Royal premises in social services controversy

King Albert is receiving financial support from the social services for accommodating homeless people in his premises near the castle of Ciergnon, in Wallonia. The news is said to have confirmed by PM Elio Di Rupo in the Federal Chamber Commission concerned with Domestic Affairs, but the Royal family denies.

Each time we are having a cold wave, it's a race against the clock to provide shelter to homeless people and asylum seekers in order to protect them against the cold. In the past, the public at large was asked to step in and to provide accommodation.

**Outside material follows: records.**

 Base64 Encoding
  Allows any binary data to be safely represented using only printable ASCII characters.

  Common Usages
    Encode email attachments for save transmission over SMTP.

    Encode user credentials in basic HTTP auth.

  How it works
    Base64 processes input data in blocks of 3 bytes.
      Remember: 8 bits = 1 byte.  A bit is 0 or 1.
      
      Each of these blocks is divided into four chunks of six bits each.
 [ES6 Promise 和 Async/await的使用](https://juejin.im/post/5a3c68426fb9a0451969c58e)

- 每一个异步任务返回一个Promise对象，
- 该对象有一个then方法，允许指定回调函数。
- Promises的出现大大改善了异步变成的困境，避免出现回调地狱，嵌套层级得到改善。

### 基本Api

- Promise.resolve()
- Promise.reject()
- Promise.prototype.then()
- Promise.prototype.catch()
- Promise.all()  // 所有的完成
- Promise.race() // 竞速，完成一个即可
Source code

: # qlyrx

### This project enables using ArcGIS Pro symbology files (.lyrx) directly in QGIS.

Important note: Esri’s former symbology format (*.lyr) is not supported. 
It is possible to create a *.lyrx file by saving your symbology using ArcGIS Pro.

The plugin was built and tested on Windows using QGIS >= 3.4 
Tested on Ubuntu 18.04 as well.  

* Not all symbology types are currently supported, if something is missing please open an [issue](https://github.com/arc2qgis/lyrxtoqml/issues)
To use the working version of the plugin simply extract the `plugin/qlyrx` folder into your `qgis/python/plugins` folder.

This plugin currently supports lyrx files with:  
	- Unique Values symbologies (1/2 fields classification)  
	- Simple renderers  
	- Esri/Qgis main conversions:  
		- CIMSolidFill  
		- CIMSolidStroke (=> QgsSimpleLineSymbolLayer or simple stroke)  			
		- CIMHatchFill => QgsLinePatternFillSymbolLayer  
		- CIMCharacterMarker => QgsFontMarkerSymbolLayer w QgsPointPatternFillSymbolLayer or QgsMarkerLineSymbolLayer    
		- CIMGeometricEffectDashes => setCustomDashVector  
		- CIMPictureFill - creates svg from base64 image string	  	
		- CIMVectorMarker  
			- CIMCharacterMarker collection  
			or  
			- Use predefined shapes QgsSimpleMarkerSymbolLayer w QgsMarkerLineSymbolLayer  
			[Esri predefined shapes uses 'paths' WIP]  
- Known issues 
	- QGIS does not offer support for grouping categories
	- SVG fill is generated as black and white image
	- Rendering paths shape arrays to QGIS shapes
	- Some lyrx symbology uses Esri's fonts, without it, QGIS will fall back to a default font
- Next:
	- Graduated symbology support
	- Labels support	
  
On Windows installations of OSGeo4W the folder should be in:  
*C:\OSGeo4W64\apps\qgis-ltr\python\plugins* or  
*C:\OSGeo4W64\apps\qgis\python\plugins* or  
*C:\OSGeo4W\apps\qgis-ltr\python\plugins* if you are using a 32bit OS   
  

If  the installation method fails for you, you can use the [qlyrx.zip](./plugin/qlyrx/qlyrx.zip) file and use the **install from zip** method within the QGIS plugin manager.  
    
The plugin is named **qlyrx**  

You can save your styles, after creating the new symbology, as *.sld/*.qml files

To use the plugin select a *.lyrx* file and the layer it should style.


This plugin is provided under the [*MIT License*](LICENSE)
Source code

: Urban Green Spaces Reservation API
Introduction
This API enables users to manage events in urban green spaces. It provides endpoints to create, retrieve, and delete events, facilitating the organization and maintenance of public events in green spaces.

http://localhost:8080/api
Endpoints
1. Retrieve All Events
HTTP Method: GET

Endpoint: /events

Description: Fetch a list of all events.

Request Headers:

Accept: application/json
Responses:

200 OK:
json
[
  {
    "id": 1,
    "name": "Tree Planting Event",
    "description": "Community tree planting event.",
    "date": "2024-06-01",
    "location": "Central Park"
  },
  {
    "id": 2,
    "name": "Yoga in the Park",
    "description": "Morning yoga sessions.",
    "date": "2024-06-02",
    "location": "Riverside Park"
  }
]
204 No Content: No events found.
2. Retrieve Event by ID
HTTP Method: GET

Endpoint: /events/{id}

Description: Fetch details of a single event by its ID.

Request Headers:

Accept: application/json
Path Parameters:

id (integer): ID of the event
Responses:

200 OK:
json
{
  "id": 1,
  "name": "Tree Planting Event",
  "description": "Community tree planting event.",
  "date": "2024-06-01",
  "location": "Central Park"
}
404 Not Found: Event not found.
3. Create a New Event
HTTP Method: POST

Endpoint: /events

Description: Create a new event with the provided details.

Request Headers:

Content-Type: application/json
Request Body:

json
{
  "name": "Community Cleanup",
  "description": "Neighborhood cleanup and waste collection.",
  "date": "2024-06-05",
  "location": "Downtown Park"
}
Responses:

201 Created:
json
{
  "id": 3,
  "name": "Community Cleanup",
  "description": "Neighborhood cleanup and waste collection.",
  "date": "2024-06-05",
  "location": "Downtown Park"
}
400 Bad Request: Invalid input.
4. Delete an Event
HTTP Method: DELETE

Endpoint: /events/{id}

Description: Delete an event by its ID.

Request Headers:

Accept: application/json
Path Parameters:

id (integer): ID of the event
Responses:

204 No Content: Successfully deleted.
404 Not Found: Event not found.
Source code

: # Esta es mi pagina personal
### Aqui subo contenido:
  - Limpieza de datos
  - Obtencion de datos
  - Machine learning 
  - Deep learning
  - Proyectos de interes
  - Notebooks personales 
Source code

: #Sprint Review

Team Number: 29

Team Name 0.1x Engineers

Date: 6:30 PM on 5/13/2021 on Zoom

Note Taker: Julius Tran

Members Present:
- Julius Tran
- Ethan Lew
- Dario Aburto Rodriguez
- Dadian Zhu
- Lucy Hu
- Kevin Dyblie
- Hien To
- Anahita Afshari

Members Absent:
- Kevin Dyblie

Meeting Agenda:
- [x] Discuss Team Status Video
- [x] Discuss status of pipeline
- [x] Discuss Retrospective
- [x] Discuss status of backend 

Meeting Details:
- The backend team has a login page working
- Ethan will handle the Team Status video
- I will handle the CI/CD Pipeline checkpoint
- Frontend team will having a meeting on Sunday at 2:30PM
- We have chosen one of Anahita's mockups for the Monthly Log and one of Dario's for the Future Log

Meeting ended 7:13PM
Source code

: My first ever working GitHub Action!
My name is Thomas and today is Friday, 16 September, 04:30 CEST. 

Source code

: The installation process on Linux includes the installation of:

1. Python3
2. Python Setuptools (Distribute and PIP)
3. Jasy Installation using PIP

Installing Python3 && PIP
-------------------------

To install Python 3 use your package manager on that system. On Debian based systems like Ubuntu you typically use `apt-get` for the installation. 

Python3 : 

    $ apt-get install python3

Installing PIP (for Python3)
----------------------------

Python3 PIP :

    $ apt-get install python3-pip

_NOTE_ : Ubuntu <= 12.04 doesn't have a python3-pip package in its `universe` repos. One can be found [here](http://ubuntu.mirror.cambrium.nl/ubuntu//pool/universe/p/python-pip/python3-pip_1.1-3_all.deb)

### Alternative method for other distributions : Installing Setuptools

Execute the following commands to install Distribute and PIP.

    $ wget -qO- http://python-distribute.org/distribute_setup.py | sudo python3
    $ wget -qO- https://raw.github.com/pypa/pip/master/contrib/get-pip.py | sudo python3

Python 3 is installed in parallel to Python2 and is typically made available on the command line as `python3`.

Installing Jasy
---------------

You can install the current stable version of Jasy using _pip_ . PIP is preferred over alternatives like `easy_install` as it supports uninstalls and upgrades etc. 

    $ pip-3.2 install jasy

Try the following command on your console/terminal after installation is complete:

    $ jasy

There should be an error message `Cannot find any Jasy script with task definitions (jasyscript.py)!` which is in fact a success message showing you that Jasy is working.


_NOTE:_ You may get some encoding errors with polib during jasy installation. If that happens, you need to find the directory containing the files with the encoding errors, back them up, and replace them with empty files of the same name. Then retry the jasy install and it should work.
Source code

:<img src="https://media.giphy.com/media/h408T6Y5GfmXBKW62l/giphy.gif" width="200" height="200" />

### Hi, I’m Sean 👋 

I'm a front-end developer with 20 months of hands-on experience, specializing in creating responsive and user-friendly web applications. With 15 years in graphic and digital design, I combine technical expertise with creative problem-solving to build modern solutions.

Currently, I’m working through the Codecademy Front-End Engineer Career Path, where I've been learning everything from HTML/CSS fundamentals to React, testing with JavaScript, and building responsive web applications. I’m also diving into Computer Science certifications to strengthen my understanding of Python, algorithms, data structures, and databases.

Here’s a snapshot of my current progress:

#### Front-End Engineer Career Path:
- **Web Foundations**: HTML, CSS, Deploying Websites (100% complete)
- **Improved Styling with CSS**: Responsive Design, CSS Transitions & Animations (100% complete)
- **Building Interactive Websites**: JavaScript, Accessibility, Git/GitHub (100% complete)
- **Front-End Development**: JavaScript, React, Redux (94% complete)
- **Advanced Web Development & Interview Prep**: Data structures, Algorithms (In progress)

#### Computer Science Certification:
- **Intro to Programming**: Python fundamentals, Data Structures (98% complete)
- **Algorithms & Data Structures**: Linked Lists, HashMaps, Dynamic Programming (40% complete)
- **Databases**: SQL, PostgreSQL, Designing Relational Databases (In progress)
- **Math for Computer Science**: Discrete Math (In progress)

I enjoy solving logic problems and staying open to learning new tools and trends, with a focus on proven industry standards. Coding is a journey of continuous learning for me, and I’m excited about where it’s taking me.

Since the end of 2009, King Albert is also providing accommodation. A big house (photo) in the neighbourhood of the Royal Castle in Ciergnon is being used as an accommodation place for asylum seekers.

In February 2010, the first family moved in. For the moment, a family of four is living there. The king, or rather the Royal Trust, is believed to receive financial support for this. The social services in Ciergnon are said to pay out 40 euros per day per person staying there. The cash covers the cost for water and electricity consumption and other costs.

It was Theo Francken of the Flemish nationalist party N-VA (which also opposes the whole royal system) who had asked Premier Elio Di Rupo (Francophone socialist) about this. Mr Di Rupo confirmed, but the Royal family denies.

The Royal Trust is a public institution which acts as an umbrella organisation for several royal properties including castles and parks.